• BRIEF:
Take the lines below from the first through the one that contains "Examples will work" and copy them exactly.

• DATASET EXTRACT:
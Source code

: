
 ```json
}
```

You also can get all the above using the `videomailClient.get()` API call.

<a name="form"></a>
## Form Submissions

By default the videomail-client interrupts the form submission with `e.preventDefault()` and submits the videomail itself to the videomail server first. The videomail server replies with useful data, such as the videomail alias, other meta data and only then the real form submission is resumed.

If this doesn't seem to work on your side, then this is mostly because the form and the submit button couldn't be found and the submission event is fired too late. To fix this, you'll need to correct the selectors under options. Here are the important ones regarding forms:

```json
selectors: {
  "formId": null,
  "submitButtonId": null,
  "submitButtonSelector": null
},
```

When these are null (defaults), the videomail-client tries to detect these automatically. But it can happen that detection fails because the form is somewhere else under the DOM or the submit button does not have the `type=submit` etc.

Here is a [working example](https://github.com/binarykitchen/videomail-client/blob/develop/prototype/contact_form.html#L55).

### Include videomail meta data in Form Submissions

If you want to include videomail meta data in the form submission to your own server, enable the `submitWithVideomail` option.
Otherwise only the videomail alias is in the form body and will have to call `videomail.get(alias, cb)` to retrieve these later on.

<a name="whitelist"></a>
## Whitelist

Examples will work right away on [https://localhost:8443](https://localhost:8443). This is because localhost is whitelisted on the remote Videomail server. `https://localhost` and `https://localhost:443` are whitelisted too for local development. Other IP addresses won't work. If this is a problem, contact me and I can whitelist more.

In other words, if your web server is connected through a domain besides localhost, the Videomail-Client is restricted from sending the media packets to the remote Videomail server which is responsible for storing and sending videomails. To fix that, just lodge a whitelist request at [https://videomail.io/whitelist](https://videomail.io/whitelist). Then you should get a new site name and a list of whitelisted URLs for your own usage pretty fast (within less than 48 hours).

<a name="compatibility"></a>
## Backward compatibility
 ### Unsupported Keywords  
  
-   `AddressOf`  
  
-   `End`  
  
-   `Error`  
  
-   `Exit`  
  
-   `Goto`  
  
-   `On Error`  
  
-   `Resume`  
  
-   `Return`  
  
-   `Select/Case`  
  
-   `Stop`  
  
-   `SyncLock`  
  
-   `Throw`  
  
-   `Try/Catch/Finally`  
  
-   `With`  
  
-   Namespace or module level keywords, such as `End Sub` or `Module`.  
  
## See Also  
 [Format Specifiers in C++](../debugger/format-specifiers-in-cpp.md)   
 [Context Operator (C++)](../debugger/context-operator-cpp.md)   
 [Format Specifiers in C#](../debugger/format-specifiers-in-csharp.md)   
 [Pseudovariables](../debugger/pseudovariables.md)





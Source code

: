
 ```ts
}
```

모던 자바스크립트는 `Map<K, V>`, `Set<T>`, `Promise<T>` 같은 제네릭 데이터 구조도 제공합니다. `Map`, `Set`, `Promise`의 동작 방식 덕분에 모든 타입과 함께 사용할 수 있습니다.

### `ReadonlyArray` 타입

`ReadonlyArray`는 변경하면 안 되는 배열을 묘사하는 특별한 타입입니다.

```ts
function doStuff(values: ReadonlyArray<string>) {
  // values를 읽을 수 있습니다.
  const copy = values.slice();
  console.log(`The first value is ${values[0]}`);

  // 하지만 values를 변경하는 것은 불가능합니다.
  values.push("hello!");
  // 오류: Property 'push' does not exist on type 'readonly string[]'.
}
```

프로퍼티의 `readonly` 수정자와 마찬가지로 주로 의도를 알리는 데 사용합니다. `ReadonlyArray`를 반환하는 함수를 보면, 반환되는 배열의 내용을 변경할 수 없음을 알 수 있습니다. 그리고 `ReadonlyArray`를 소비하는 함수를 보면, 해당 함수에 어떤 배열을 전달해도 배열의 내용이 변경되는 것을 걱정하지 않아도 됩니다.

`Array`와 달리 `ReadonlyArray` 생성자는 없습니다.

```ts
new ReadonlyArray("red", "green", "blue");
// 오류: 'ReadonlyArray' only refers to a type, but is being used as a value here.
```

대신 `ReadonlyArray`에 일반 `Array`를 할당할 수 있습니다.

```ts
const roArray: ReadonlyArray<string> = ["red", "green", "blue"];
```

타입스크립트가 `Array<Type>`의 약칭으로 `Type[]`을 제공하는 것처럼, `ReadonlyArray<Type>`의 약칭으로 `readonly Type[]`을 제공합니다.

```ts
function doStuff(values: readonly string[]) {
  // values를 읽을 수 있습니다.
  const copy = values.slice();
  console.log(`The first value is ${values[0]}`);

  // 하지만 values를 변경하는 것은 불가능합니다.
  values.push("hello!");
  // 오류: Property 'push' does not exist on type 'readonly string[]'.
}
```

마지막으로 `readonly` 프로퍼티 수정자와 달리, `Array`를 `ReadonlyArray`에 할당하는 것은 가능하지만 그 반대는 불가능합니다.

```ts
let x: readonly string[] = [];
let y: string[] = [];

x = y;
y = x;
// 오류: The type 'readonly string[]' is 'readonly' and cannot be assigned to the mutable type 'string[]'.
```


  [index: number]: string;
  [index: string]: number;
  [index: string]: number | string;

• REPLY TO THE EXERCISE:
Source code

:
 ```json
}
```

You also can get all the above using the `videomailClient.get()` API call.

<a name="form"></a>
## Form Submissions

By default the videomail-client interrupts the form submission with `e.preventDefault()` and submits the videomail itself to the videomail server first. The videomail server replies with useful data, such as the videomail alias, other meta data and only then the real form submission is resumed.

If this doesn't seem to work on your side, then this is mostly because the form and the submit button couldn't be found and the submission event is fired too late. To fix this, you'll need to correct the selectors under options. Here are the important ones regarding forms:

```json
selectors: {
  "formId": null,
  "submitButtonId": null,
  "submitButtonSelector": null
},
```

When these are null (defaults), the videomail-client tries to detect these automatically. But it can happen that detection fails because the form is somewhere else under the DOM or the submit button does not have the `type=submit` etc.

Here is a [working example](https://github.com/binarykitchen/videomail-client/blob/develop/prototype/contact_form.html#L55).

### Include videomail meta data in Form Submissions

If you want to include videomail meta data in the form submission to your own server, enable the `submitWithVideomail` option.
Otherwise only the videomail alias is in the form body and will have to call `videomail.get(alias, cb)` to retrieve these later on.

<a name="whitelist"></a>
## Whitelist

Examples will work right away on [https://localhost:8443](https://localhost:8443). This is because localhost is whitelisted on the remote Videomail server. `https://localhost` and `https://localhost:443` are whitelisted too for local development. Other IP addresses won't work. If this is a problem, contact me and I can whitelist more.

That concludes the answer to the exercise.